I’m not particularly superstitious, but I can’t say that I look forward to the rest of the day, given what happened at midnight.
Coding officially began 3 weeks ago. Last night I finally came up with a piece of code that I felt was deserving of “initial check-in” to my project page. In order to do this, I wanted to move everything out of my working directory except for the source code, but I made series of terrible mistakes. First of all, the working directory shared its name with the executable. Secondly, I chose to move everything that I didn’t want checked in to svn to the next directory up. End result? The directory containing my source code was overwritten by the executable. Or at least, it tried to overwrite it, and choked, and now both of them are gone. Since it was overwritten rather than deleted, I couldn’t find a way to recover it (anyone know any magical methods?).

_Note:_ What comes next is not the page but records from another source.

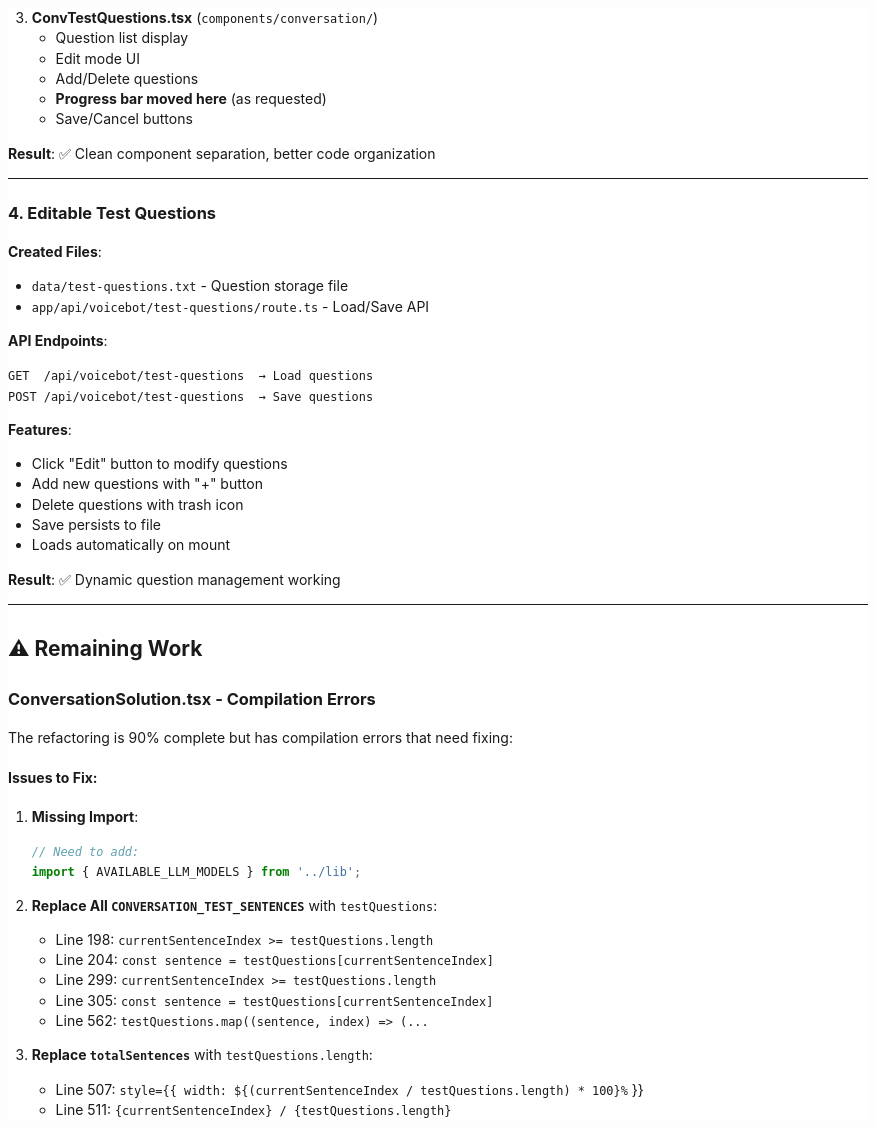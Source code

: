 3. **ConvTestQuestions.tsx** (`components/conversation/`)
   - Question list display
   - Edit mode UI
   - Add/Delete questions
   - **Progress bar moved here** (as requested)
   - Save/Cancel buttons

**Result**: ✅ Clean component separation, better code organization

---

### 4. Editable Test Questions
**Created Files**:
- `data/test-questions.txt` - Question storage file
- `app/api/voicebot/test-questions/route.ts` - Load/Save API

**API Endpoints**:
```
GET  /api/voicebot/test-questions  → Load questions
POST /api/voicebot/test-questions  → Save questions
```

**Features**:
- Click "Edit" button to modify questions
- Add new questions with "+" button
- Delete questions with trash icon
- Save persists to file
- Loads automatically on mount

**Result**: ✅ Dynamic question management working

---

## ⚠️ Remaining Work

### ConversationSolution.tsx - Compilation Errors

The refactoring is 90% complete but has compilation errors that need fixing:

#### Issues to Fix:

1. **Missing Import**:
   ```typescript
   // Need to add:
   import { AVAILABLE_LLM_MODELS } from '../lib';
   ```

2. **Replace All `CONVERSATION_TEST_SENTENCES`** with `testQuestions`:
   - Line 198: `currentSentenceIndex >= testQuestions.length`
   - Line 204: `const sentence = testQuestions[currentSentenceIndex]`
   - Line 299: `currentSentenceIndex >= testQuestions.length`
   - Line 305: `const sentence = testQuestions[currentSentenceIndex]`
   - Line 562: `testQuestions.map((sentence, index) => (...`

3. **Replace `totalSentences`** with `testQuestions.length`:
   - Line 507: `style={{ width: ${(currentSentenceIndex / testQuestions.length) * 100}%` }}
   - Line 511: `{currentSentenceIndex} / {testQuestions.length}`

I find it somewhat ironic that I managed to bork my data while I was more or less in the process of backing it up.
All is not entirely lost, as I have learned a fair bit over the past few weeks and can probably re-write most of the code in the next day or so. Most of it is copied from the algorithm described in George Tzanetakis’ Marsyas submission to MIREX 2007, which came in first in the “Mood Classification” category, and a very close second in the “Similarity and Retrieval” category.
Lesson learned: don’t move things into directories containing important stuff with the same name.